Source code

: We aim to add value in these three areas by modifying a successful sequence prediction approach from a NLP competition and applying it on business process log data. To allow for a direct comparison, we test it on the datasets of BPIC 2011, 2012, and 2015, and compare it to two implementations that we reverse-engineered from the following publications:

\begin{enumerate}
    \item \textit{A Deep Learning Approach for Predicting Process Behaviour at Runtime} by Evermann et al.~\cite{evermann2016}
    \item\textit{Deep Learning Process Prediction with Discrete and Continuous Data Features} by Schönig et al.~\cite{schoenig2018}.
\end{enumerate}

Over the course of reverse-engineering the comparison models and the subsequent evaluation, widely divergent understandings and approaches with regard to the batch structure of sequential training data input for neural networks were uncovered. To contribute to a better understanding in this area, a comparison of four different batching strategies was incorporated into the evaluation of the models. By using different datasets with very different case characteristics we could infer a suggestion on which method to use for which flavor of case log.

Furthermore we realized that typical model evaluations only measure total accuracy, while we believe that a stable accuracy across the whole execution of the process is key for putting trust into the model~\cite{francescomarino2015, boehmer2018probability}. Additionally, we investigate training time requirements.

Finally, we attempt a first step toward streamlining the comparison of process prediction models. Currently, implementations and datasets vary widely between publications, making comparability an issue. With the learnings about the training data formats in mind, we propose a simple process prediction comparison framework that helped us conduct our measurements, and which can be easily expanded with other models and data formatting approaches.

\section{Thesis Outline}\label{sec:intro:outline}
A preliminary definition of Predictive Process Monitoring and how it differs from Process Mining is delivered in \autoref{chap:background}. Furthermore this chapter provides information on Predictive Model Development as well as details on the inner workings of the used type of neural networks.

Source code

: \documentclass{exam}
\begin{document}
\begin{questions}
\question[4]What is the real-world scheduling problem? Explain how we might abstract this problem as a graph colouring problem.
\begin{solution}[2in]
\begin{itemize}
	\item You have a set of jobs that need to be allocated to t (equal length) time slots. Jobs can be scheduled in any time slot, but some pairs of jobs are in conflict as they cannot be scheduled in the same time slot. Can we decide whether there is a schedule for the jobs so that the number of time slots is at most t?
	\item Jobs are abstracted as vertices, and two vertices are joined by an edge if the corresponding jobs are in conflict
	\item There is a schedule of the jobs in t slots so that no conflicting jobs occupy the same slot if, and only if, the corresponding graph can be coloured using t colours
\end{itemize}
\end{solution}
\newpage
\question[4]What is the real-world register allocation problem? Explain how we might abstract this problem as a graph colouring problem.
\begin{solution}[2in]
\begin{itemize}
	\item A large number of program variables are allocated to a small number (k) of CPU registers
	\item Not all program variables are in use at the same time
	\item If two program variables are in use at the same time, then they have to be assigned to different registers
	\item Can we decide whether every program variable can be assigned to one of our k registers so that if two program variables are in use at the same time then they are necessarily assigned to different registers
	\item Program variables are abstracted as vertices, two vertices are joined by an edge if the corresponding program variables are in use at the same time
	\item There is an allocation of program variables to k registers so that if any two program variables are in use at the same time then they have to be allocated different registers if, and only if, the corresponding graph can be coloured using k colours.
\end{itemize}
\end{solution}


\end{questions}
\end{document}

******

▶ _TASK DIRECTIONS_
Only the lines above from the one with "the real-world scheduling" through the one with "is at most t?" should be duplicated, character for character.

▶ _RESULT FOR THIS TASK_
\question[4]What is the real-world scheduling problem? Explain how we might abstract this problem as a graph colouring problem.
\begin{solution}[2in]
\begin{itemize}
	\item You have a set of jobs that need to be allocated to t (equal length) time slots. Jobs can be scheduled in any time slot, but some pairs of jobs are in conflict as they cannot be scheduled in the same time slot. Can we decide whether there is a schedule for the jobs so that the number of time slots is at most t?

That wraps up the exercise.